1. Shalini Chaudhuri |

can u pls help me out with ds ques given below:-
{2^2+(22)^2+(222)^2+(2…49 digits)^2}/9.need to find out the remainder

• catcracker |

Shalini,

We can see a pattern here. 2, 22, 222, 2222 etc are equivalent to 2, 4, 6, 8 etc when divided by 9. So their squares will also be equivalent to 2^2, 4^2, 6^2 and so on when divided by 9. Overall we can say the required answer will be equivalent to that of (2^2 + 4^2 + 6^2 +….98^2) when divided by 9, which is the same as [2^2 * (1^2+2^2+3^2+…+49^2)] or [4 * (49*50*99)/6] when divided by 9. I guess it will come 6 (no access to paper right now so…)

regards
J

2. Shalini Chaudhuri |

thnk u 🙂

3. latticesam |

Dear J,
a.

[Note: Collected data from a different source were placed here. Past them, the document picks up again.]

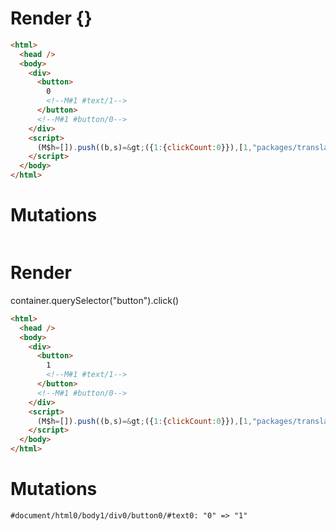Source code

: # Render {}
```html
<html>
  <head />
  <body>
    <div>
      <button>
        0
        <!--M#1 #text/1-->
      </button>
      <!--M#1 #button/0-->
    </div>
    <script>
      (M$h=[]).push((b,s)=&gt;({1:{clickCount:0}}),[1,"packages/translator/src/__tests__/fixtures/basic-component/components/counter.marko_0_clickCount",])
    </script>
  </body>
</html>
```

# Mutations
```

```


# Render 
container.querySelector("button").click()

```html
<html>
  <head />
  <body>
    <div>
      <button>
        1
        <!--M#1 #text/1-->
      </button>
      <!--M#1 #button/0-->
    </div>
    <script>
      (M$h=[]).push((b,s)=&gt;({1:{clickCount:0}}),[1,"packages/translator/src/__tests__/fixtures/basic-component/components/counter.marko_0_clickCount",])
    </script>
  </body>
</html>
```

# Mutations
```
#document/html0/body1/div0/button0/#text0: "0" => "1"
```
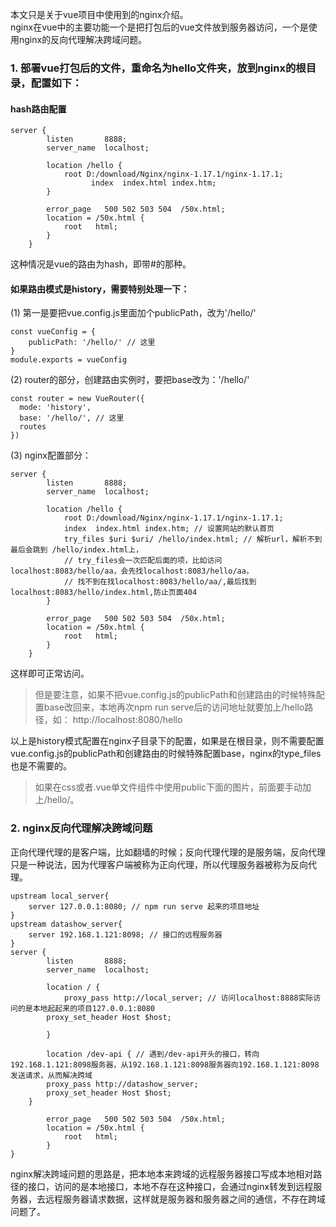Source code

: 本文只是关于vue项目中使用到的nginx介绍。    
nginx在vue中的主要功能一个是把打包后的vue文件放到服务器访问，一个是使用nginx的反向代理解决跨域问题。   
### 1. 部署vue打包后的文件，重命名为hello文件夹，放到nginx的根目录，配置如下：
#### hash路由配置
```
server {
        listen       8888;
        server_name  localhost;

        location /hello {
            root D:/download/Nginx/nginx-1.17.1/nginx-1.17.1;
			      index  index.html index.htm;
        }

        error_page   500 502 503 504  /50x.html;
        location = /50x.html {
            root   html;
        }
    }

```
这种情况是vue的路由为hash，即带#的那种。    
#### 如果路由模式是history，需要特别处理一下：
(1) 第一是要把vue.config.js里面加个publicPath，改为'/hello/'
```
const vueConfig = {
    publicPath: '/hello/' // 这里
}
module.exports = vueConfig
```
(2) router的部分，创建路由实例时，要把base改为：'/hello/'
```
const router = new VueRouter({
  mode: 'history',
  base: '/hello/', // 这里
  routes
})
```
(3) nginx配置部分：
```
server {
        listen       8888;
        server_name  localhost;

        location /hello {
            root D:/download/Nginx/nginx-1.17.1/nginx-1.17.1;
	    	index  index.html index.htm; // 设置网站的默认首页
            try_files $uri $uri/ /hello/index.html; // 解析url，解析不到最后会跳到 /hello/index.html上，
            // try_files会一次匹配后面的项，比如访问localhost:8083/hello/aa，会先找localhost:8083/hello/aa，
            // 找不到在找localhost:8083/hello/aa/,最后找到localhost:8083/hello/index.html,防止页面404
        }

        error_page   500 502 503 504  /50x.html;
        location = /50x.html {
            root   html;
        }
    }
```
这样即可正常访问。
> 但是要注意，如果不把vue.config.js的publicPath和创建路由的时候特殊配置base改回来，本地再次npm run serve后的访问地址就要加上/hello路径，如： http://localhost:8080/hello    

以上是history模式配置在nginx子目录下的配置，如果是在根目录，则不需要配置vue.config.js的publicPath和创建路由的时候特殊配置base，nginx的type_files也是不需要的。   



> 如果在css或者.vue单文件组件中使用public下面的图片，前面要手动加上/hello/。

### 2. nginx反向代理解决跨域问题
正向代理代理的是客户端，比如翻墙的时候；反向代理代理的是服务端，反向代理只是一种说法，因为代理客户端被称为正向代理，所以代理服务器被称为反向代理。
```
upstream local_server{
    server 127.0.0.1:8080; // npm run serve 起来的项目地址
}
upstream datashow_server{
    server 192.168.1.121:8098; // 接口的远程服务器
} 
server {
        listen       8888;
        server_name  localhost;

        location / {
            proxy_pass http://local_server; // 访问localhost:8888实际访问的是本地起起来的项目127.0.0.1:8080
	    proxy_set_header Host $host;

        }

        location /dev-api { // 遇到/dev-api开头的接口，转向192.168.1.121:8098服务器，从192.168.1.121:8098服务器向192.168.1.121:8098发送请求，从而解决跨域
		proxy_pass http://datashow_server;
		proxy_set_header Host $host;
	}

        error_page   500 502 503 504  /50x.html;
        location = /50x.html {
            root   html;
        }
}
```
nginx解决跨域问题的思路是，把本地本来跨域的远程服务器接口写成本地相对路径的接口，访问的是本地接口，本地不存在这种接口，会通过nginx转发到远程服务器，去远程服务器请求数据，这样就是服务器和服务器之间的通信，不存在跨域问题了。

What is the intuition and/or logic behind the statement ” the third order differences are same, so it will be a cubic equation” ? How do I arrive at this? in other questions as well ?
b. In Question 3 it is stated that n>11 , then how can we eliminate the options by using n<11.
I have seen you do this trick in an earlier question also on the blog. What is the legitimacy of it, is it foolproof ? If not what do we have to look for so as to be sure that taking a value that violates the condition will not affect the answer?

Regards,
Kartik

• catcracker |

It is based on the same logic as “the third derivative of a cubic polynomial is a constant”. If you think about it, a cubic sequence is a discrete form of a cubic polynomial…so will exhibit similar behaviour. And yes, it is pretty much foolproof 🙂

regards
J

• latticesam |

Perfect! I got it regarding the cubic sequence. Thanks a lot =D
I request you to publish some practice questions as well on the concepts discussed. Like the one’s in the Writer’s block and Unwrite, there are only about 3-4 in each of them. If you could provide only questions, we could solve it as an assignment. I hope you consider it 🙂
Did you say that the cubic method is foolproof or about the trick in Q3?
Regards,
Kartik